┏━━

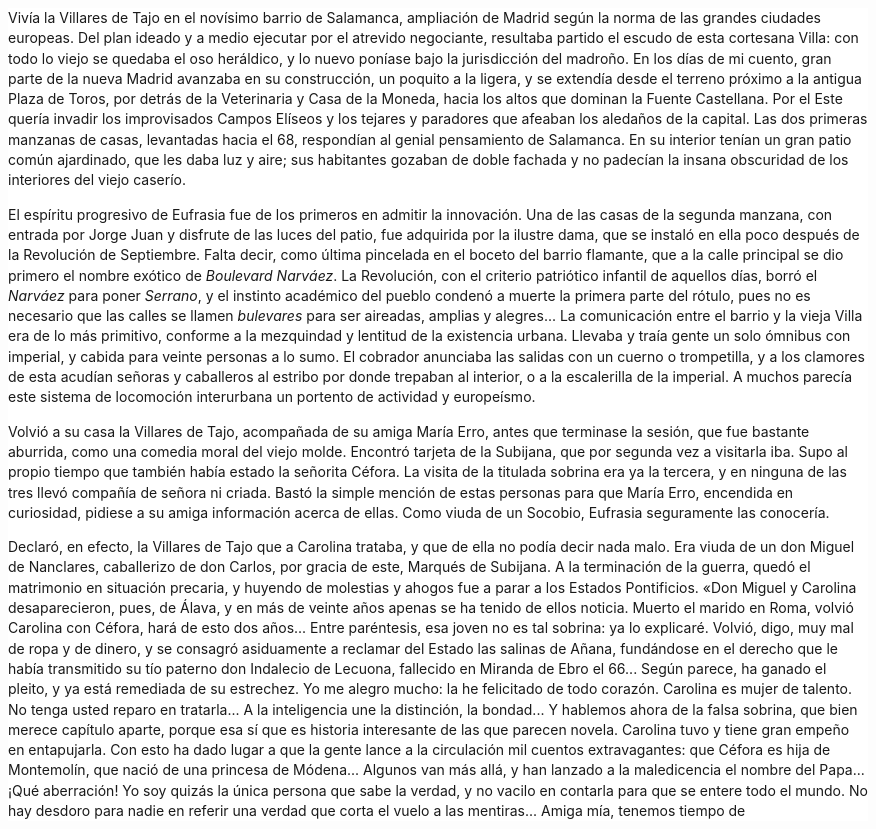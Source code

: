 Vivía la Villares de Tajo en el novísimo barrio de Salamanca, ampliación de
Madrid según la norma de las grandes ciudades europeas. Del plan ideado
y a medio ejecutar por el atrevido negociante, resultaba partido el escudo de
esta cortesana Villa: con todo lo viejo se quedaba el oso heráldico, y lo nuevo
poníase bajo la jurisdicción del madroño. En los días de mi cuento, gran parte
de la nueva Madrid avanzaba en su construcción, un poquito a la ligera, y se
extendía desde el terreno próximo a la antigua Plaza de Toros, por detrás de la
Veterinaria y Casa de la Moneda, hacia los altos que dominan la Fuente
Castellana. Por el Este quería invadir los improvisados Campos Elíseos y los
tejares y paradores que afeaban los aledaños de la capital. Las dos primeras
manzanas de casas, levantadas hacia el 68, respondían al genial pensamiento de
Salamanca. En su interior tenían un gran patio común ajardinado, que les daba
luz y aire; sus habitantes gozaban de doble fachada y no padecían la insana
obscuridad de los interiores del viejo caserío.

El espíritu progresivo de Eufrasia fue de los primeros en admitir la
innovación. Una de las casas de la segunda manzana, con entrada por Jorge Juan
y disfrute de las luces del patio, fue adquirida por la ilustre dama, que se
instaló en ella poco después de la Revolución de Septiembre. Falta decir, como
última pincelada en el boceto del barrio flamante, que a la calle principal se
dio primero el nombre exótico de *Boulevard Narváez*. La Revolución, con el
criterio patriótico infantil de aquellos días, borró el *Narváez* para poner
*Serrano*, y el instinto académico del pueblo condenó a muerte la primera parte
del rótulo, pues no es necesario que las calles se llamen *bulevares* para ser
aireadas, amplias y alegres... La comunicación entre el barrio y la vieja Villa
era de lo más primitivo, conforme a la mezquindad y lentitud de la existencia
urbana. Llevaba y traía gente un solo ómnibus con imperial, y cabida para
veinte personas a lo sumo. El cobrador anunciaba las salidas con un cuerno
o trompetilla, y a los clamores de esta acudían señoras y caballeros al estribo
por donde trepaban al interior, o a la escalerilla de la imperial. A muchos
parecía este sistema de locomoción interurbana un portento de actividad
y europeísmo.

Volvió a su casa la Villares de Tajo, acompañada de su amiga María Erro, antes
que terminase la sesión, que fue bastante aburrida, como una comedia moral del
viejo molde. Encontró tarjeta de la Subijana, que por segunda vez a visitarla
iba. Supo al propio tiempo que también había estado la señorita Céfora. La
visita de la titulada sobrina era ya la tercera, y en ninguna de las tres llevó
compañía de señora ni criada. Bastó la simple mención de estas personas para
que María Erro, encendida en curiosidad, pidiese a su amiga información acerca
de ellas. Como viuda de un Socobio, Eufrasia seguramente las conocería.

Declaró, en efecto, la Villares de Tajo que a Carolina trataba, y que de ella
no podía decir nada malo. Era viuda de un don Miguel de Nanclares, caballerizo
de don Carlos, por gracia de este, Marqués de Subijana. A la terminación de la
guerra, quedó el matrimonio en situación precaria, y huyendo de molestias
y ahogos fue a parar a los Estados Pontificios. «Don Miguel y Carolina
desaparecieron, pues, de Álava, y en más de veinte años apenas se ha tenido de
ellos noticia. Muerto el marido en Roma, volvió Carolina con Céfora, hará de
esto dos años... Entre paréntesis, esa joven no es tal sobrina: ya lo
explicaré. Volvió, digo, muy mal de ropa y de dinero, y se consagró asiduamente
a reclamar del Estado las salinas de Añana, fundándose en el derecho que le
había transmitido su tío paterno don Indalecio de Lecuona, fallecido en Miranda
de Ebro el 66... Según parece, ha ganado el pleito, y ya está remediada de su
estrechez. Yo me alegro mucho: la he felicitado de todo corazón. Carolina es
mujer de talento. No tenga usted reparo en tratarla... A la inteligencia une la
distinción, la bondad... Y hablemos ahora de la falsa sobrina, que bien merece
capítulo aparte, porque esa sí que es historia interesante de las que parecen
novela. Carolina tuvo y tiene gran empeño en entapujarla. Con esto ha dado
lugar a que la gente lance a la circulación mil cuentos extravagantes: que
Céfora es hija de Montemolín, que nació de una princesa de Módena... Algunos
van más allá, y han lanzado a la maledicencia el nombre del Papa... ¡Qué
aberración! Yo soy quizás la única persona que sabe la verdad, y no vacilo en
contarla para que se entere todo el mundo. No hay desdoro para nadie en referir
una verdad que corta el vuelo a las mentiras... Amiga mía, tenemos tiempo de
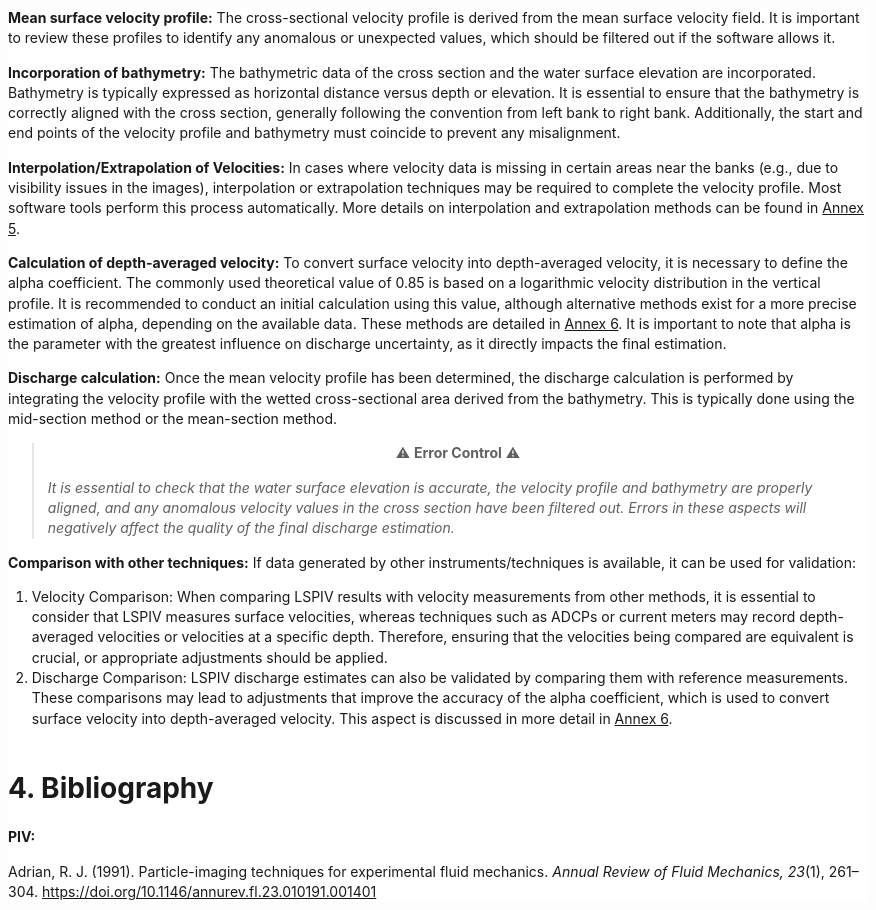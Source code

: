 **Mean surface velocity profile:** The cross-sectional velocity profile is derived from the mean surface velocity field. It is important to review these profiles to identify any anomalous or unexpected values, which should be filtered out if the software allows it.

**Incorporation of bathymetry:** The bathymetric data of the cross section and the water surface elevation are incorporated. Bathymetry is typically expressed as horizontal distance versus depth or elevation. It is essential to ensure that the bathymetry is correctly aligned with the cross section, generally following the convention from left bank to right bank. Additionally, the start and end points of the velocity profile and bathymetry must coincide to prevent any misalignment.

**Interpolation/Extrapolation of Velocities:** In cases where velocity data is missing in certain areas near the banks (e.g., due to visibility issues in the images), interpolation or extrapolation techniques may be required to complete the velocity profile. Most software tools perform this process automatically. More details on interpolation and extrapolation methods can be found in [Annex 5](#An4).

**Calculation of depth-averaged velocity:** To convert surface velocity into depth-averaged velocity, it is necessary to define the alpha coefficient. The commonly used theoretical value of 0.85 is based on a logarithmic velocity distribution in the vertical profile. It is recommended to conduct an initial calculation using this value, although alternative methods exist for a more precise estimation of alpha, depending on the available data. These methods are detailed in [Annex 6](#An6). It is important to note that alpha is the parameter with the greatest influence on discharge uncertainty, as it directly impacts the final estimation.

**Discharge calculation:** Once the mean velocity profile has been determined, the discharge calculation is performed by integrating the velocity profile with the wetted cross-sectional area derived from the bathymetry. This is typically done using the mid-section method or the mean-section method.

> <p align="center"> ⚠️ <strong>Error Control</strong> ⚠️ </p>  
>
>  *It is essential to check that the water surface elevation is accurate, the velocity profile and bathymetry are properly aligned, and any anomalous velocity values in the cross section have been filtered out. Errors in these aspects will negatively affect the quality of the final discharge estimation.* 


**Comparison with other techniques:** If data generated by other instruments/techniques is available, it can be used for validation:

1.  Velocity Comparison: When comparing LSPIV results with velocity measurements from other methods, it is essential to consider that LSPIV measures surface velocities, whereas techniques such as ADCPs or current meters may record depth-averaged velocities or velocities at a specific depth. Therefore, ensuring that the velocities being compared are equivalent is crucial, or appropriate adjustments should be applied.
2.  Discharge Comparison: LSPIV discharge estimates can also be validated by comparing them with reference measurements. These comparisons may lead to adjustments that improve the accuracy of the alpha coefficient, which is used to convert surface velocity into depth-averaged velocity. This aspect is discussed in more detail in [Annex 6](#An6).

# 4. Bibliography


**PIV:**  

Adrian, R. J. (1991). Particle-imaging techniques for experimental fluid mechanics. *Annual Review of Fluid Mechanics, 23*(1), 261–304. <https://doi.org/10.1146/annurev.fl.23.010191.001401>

┗━━

Within the listing above, the lines from the one with "van más allá, y" through the one with "prevent any misalignment." are to be given again word for word. Do not include pictures.

van más allá, y han lanzado a la maledicencia el nombre del Papa... ¡Qué
aberración! Yo soy quizás la única persona que sabe la verdad, y no vacilo en
contarla para que se entere todo el mundo. No hay desdoro para nadie en referir
una verdad que corta el vuelo a las mentiras... Amiga mía, tenemos tiempo de
Source code

: **Mean surface velocity profile:** The cross-sectional velocity profile is derived from the mean surface velocity field. It is important to review these profiles to identify any anomalous or unexpected values, which should be filtered out if the software allows it.

**Incorporation of bathymetry:** The bathymetric data of the cross section and the water surface elevation are incorporated. Bathymetry is typically expressed as horizontal distance versus depth or elevation. It is essential to ensure that the bathymetry is correctly aligned with the cross section, generally following the convention from left bank to right bank. Additionally, the start and end points of the velocity profile and bathymetry must coincide to prevent any misalignment.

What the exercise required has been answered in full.